I also thought picture 11 was interesting. It is of a road. The caption reads: Eric Lafforgue: "The highways in North Korea are huge and carless. Planes could land there. You can even see kids playing in the middle of the road. Security is a major problem because children and old people are not used to seeing cars, so they cross over the roads at any time, without watching out for oncoming traffic. The only cars you can see sometimes on highways are military ones, and most of them are stopped by the side of road, broken down. Or you can also see brand new Mercedes cars belonging to the North Korean officials passing by at very high speeds." (© Eric Lafforgue) #
Anyway, I am glad I don’t live in North Korea.
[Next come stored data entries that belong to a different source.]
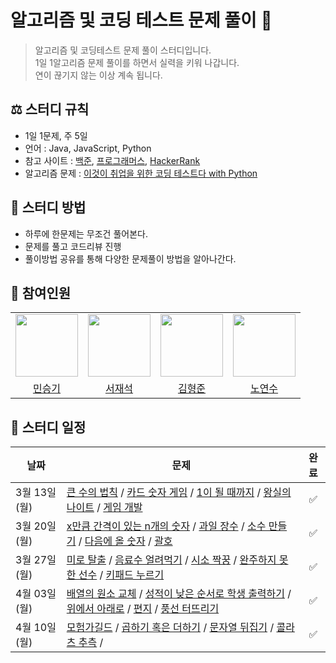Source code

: # 알고리즘 및 코딩 테스트 문제 풀이 💯
> 알고리즘 및 코딩테스트 문제 풀이 스터디입니다.<br>
> 1일 1알고리즘 문제 풀이를 하면서 실력을 키워 나갑니다.<br>
> 연이 끊기지 않는 이상 계속 됩니다.

## ⚖️ 스터디 규칙
- 1일 1문제, 주 5일
- 언어 : Java, JavaScript, Python
- 참고 사이트 : [백준](https://www.acmicpc.net/), [프로그래머스](https://programmers.co.kr/), [HackerRank](https://www.hackerrank.com/)
- 알고리즘 문제 : [이것이 취업을 위한 코딩 테스트다 with Python](https://github.com/ndb796/python-for-coding-test)


## 📖 스터디 방법
- 하루에 한문제는 무조건 풀어본다.
- 문제를 풀고 코드리뷰 진행
- 풀이방법 공유를 통해 다양한 문제풀이 방법을 알아나간다.


## 👥 참여인원
<table>
  <tr>
    <td>
        <a href="https://github.com/seunGit">
            <img src="https://avatars.githubusercontent.com/u/110602191?v=4" width="100px" />
        </a>
    </td>
    <td>
        <a href="https://github.com/suhjaesuk">
            <img src="https://avatars.githubusercontent.com/u/110963294?v=4" width="100px" />
        </a>
    </td>
    <td>
        <a href="https://github.com/hjun0917">
            <img src="https://avatars.githubusercontent.com/u/91590391?v=4" width="100px" />
        </a>
    </td>
    <td>
        <a href="https://github.com/soogineer">
            <img src="https://avatars.githubusercontent.com/u/116775790?v=4" width="100px" />
        </a>
    </td>
  </tr>

  <tr> 
    <td align="center"><a href="https://github.com/seunGit">민승기</a></td>
    <td align="center"><a href="https://github.com/suhjaesuk">서재석</a></td>
    <td align="center"><a href="https://github.com/hjun0917">김형준</a></td>
    <td align="center"><a href="https://github.com/soogineer">노연수</a></td>
  </tr>
</table>


## 📅 스터디 일정

| 날짜 | 문제 | 완료 |
| --- | --- |:---:|
| 3월 13일(월) | [큰 수의 법칙](https://github.com/seunGit/Algorithm-Study/blob/main/20230313/%ED%81%B0%EC%88%98%EC%9D%98%20%EB%B2%95%EC%B9%99.md) / [카드 숫자 게임](https://github.com/seunGit/Algorithm-Study/blob/main/20230313/%EC%88%AB%EC%9E%90%20%EC%B9%B4%EB%93%9C%20%EA%B2%8C%EC%9E%84.md) / [1이 될 때까지](https://github.com/seunGit/Algorithm-Study/blob/main/20230313/1%EC%9D%B4%20%EB%90%A0%20%EB%95%8C%EA%B9%8C%EC%A7%80.md) / [왕실의 나이트](https://github.com/seunGit/Algorithm-Study/blob/main/20230313/%EC%99%95%EC%8B%A4%EC%9D%98%20%EB%82%98%EC%9D%B4%ED%8A%B8.md) / [게임 개발](https://github.com/seunGit/Algorithm-Study/blob/main/20230313/%EA%B2%8C%EC%9E%84%20%EA%B0%9C%EB%B0%9C.md)|✅|   
  | 3월 20일(월) | [x만큼 간격이 있는 n개의 숫자](https://github.com/seunGit/Algorithm-Study/blob/main/20230320/x%EB%A7%8C%ED%81%BC%20%EA%B0%84%EA%B2%A9%EC%9D%B4%20%EC%9E%88%EB%8A%94%20n%EA%B0%9C%EC%9D%98%20%EC%88%AB%EC%9E%90.md) / [과일 장수](https://github.com/seunGit/Algorithm-Study/blob/main/20230320/%EA%B3%BC%EC%9D%BC%20%EC%9E%A5%EC%88%98.md) / [소수 만들기](https://github.com/seunGit/Algorithm-Study/blob/main/20230320/%EC%86%8C%EC%88%98%20%EB%A7%8C%EB%93%A4%EA%B8%B0.md) / [다음에 올 숫자](https://github.com/seunGit/Algorithm-Study/blob/main/20230320/%EB%8B%A4%EC%9D%8C%EC%97%90%20%EC%98%AC%20%EC%88%AB%EC%9E%90.md) / [괄호](https://github.com/seunGit/Algorithm-Study/blob/main/20230320/%EA%B4%84%ED%98%B8.md) |✅|
  | 3월 27일(월) | [미로 탈출](https://github.com/seunGit/Algorithm-Study/blob/main/20230327/%EB%AF%B8%EB%A1%9C%20%ED%83%88%EC%B6%9C.md) / [음료수 얼려먹기](https://github.com/seunGit/Algorithm-Study/blob/main/20230327/%EC%9D%8C%EB%A3%8C%EC%88%98%20%EC%96%BC%EB%A0%A4%EB%A8%B9%EA%B8%B0.md) /  [시소 짝꿍](https://github.com/seunGit/Algorithm-Study/blob/main/20230327/%EC%8B%9C%EC%86%8C%20%EC%A7%9D%EA%BF%8D.md) / [완주하지 못한 선수](https://github.com/seunGit/Algorithm-Study/blob/main/20230327/%EC%99%84%EC%A3%BC%ED%95%98%EC%A7%80%20%EB%AA%BB%ED%95%9C%20%EC%84%A0%EC%88%98.md) / [키패드 누르기](https://github.com/seunGit/Algorithm-Study/blob/main/20230327/%5B%EC%B9%B4%EC%B9%B4%EC%98%A4%20%EC%9D%B8%ED%84%B4%5D%20%ED%82%A4%ED%8C%A8%EB%93%9C%20%EB%88%84%EB%A5%B4%EA%B8%B0.md)|✅|
| 4월 03일(월) | [배열의 원소 교체](https://github.com/seunGit/Algorithm-Study/blob/main/20230403/%EB%B0%B0%EC%97%B4%EC%9D%98%20%EC%9B%90%EC%86%8C%20%EA%B5%90%EC%B2%B4.md) / [성적이 낮은 순서로 학생 출력하기](https://github.com/seunGit/Algorithm-Study/blob/main/20230403/%EC%84%B1%EC%A0%81%EC%9D%B4%20%EB%82%AE%EC%9D%80%20%EC%88%9C%EC%84%9C%EB%A1%9C%20%ED%95%99%EC%83%9D%20%EC%B6%9C%EB%A0%A5%ED%95%98%EA%B8%B0.md) / [위에서 아래로](https://github.com/seunGit/Algorithm-Study/blob/main/20230403/%EC%9C%84%EC%97%90%EC%84%9C%20%EC%95%84%EB%9E%98%EB%A1%9C.md) / [편지](https://github.com/seunGit/Algorithm-Study/blob/main/20230403/%ED%8E%B8%EC%A7%80.md) / [풍선 터뜨리기](https://github.com/seunGit/Algorithm-Study/blob/main/20230403/%ED%92%8D%EC%84%A0%20%ED%84%B0%EB%9C%A8%EB%A6%AC%EA%B8%B0.md)|✅|
| 4월 10일(월) | [모험가길드](https://github.com/seunGit/Algorithm-Study/blob/main/20220410/%EB%AA%A8%ED%97%98%EA%B0%80%EA%B8%B8%EB%93%9C.md) / [곱하기 혹은 더하기](https://github.com/seunGit/Algorithm-Study/blob/main/20220410/%EA%B3%B1%ED%95%98%EA%B8%B0%ED%98%B9%EC%9D%80%EB%8D%94%ED%95%98%EA%B8%B0.md) / [문자열 뒤집기](https://github.com/seunGit/Algorithm-Study/blob/main/20220410/%EB%AC%B8%EC%9E%90%EC%97%B4%EB%92%A4%EC%A7%91%EA%B8%B0.md) / [콜라츠 추측](https://school.programmers.co.kr/learn/courses/30/lessons/12943) / |✅|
  1. I really love photography and I have really enjoyed looking at the different photos of North Korea that have been showing up on this blog. It is cool to see pictures and learn about their different way of life. Out of this group of photos the one that I thought was the most interesting was the one of the female soldier out in the middle of nowhere and the photographer's comment that a lot of soldiers are seen alone in the middle of nowhere.

  2. As to your question of why Koreans do not smile for photographs, I can offer you what I learned while on my mission. Every missionary comes across this phenomenon and asks the same question. As I had it explained to me, it is something of a habit that has carried on since the introduction of photography to Korea, and it was adopted from the Western mode. I had not thought of it before, but if you think for a moment, Westerners, too, rarely ever smiled for photos when photography was introduced. Koreans simply wished to emulate the austere, picture-taking pose of the Westerners, and the habit has carried on since then. Also, Koreans in general do not tend to be facially expresive--why THAT is, I have no clue! Sorry:)

  3. Thanks for your responses. Daniel, your reasoning makes sense to me! I never thought of that either, but you are right, Westerners didn't smile in the late 1800's, early 1900's in photographs. I heard that they didn't smile because it took so long to actually take the picture. I don't know if that's true, but that's what I've heard. Thanks for your comments!